New research in primates has shown for the first time that counterfactual thinking is causally related to a frontal part of the brain, called the anterior cingulate cortex. And scientists have proven that the process can be changed by targeting neurons (nerve cells) in this region using low-intensity ultrasound.
The study was led by Dr Elsa Fouragnan, Lecturer in Psychology at the University and published in Nature Neuroscience.
Counterfactual thinking is an important cognitive process by which humans and animals make decisions – not only based on what they are currently experiencing, but by comparing their present experience with potential alternatives. In typical circumstances, should these alternatives become available in the near future, one would adaptively switch to them. For example, if the sun was shining while working, one would go out and enjoy the sun as soon as work is done.
If neurons in the anterior cingulate cortex are not working properly, then it would not be possible to switch to alternative options, even when these alternatives are the best available. Scientists believe that this is what happens in some psychiatric conditions where people are stuck in dysfunctional habits.

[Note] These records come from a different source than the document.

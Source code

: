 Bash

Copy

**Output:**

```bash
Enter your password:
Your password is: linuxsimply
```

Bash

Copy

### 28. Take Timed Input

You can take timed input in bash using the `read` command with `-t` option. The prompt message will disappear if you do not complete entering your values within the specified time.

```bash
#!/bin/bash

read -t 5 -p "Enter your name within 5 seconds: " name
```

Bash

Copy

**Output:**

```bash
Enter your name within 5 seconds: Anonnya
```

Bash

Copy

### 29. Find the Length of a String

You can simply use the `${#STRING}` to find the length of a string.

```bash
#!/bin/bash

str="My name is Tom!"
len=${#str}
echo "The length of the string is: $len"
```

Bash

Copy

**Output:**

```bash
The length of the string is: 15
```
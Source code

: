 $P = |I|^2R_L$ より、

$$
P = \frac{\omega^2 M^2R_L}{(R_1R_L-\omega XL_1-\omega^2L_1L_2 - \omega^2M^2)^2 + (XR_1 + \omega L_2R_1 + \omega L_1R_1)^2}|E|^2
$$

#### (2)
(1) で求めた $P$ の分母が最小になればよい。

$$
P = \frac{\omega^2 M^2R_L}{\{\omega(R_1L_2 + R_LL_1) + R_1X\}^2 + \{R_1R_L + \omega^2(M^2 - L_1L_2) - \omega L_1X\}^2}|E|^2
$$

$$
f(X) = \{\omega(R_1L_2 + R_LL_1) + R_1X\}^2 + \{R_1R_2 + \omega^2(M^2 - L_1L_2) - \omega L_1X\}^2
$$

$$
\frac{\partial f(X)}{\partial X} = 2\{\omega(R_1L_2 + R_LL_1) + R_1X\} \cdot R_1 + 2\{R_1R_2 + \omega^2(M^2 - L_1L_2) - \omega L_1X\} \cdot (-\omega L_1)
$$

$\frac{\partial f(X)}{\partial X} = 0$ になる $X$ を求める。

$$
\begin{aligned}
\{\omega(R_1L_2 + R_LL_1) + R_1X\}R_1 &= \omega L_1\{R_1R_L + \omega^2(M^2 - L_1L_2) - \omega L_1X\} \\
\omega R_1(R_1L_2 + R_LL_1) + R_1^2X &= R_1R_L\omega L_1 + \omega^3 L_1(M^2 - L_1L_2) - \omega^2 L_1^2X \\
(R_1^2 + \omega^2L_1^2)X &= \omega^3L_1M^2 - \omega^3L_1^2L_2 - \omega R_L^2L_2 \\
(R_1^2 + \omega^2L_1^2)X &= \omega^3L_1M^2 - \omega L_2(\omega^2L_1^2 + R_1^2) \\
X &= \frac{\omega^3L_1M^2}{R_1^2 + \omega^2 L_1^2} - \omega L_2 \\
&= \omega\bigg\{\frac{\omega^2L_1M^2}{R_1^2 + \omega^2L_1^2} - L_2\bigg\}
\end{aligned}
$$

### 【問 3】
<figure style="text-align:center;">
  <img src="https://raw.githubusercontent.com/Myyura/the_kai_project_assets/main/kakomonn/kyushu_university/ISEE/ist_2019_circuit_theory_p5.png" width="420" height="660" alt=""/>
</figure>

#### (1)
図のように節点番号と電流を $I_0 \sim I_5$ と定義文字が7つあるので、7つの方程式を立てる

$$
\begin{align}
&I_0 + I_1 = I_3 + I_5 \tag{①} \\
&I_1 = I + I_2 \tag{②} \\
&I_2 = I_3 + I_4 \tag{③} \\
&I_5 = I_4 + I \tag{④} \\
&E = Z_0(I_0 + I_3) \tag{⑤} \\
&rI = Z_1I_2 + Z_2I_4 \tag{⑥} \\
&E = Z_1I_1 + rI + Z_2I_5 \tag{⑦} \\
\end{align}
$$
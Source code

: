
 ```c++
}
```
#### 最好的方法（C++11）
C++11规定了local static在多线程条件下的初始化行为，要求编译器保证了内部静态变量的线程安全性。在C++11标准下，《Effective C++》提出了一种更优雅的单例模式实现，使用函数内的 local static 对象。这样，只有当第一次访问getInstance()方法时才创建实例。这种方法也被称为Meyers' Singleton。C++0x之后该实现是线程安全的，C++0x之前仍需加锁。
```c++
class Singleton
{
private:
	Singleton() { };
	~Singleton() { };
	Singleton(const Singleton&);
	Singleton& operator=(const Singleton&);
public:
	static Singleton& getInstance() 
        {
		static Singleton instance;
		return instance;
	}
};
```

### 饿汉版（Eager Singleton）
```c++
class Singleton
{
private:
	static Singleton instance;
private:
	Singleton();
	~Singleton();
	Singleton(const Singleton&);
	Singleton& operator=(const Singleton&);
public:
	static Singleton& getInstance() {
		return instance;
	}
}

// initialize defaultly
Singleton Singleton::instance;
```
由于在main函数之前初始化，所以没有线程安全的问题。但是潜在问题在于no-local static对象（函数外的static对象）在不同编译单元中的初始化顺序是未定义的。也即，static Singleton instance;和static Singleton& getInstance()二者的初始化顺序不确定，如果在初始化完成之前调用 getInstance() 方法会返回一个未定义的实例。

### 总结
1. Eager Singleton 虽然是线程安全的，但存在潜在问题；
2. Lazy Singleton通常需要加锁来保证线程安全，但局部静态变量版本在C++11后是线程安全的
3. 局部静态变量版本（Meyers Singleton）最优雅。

The study showed for the first time how low-intensity ultrasonic waves can be used to non-invasively, and with pinpoint accuracy, modulate normal brain function – affecting counterfactual thinking and the ability to switch to better alternatives.
The research, conducted in macaque monkeys, follows previous work highlighting the safeness of the non-invasive ultrasound technique and its effect on the brain.
In the study, the macaques were tasked with finding a treat from a variety of options. They quickly learned which one was best, but the ‘best’ option was not always available to choose. Thus, they had to keep it in mind for when it became available again.
After showing that the cingulate cortex was linked with remembering which option was best, researchers used low intensity ultrasound to modulate the activity in this brain region and see its effect on behaviours. When the neurons were stimulated, their counterfactual thinking was impaired.
Dr Fouragnan explained why the findings were so significant and what it could mean for future treatment:
“This is a really exciting study for two main reasons – firstly because we discovered that the cingulate cortex is crucial to help switch to better alternatives, and secondly because low-intensity ultrasound can be used to reversibly change brain activity in very precise part of the brain,” she said.
Ultrasound is well known as an imaging tool – in pregnancy, for example – but it can also be used as a therapeutic method, particularly for safely modulating brain activity. This is possible because the mechanical vibrations caused by ultrasonic waves can cause the generation or suppression of electrical signals in the brain, which in turn can be used to restore normal brain function.
Dr Fouragnan continued:
“Ultrasound neurostimulation is an early-stage, non-invasive therapeutic technology that has the potential to improve the lives of millions of patients with mental health conditions by stimulating brain tissues with millimetre accuracy. Presently, neuromodulation techniques do exist for humans, to help people with conditions such as major depression or Parkinson’s. But there are no techniques that have this level of accuracy while remaining non-invasive.
“It’s still early stages and the next stage is for further trials to be conducted in humans, but the potential is very exciting.”
The full paper, published in Nature Neuroscience and funded by The Wellcome Trust and Medical Research Council, is entitled The macaque anterior cingulate cortex translates counterfactual choice value into actual behavioural change (doi: 10.1038/s41593-019-0375-6). The study was co-authored by the University of Oxford, The Hong Kong Polytechnic University, Massachusetts Institute of Technology, and and the laboratory Physics for Medicine, Paris.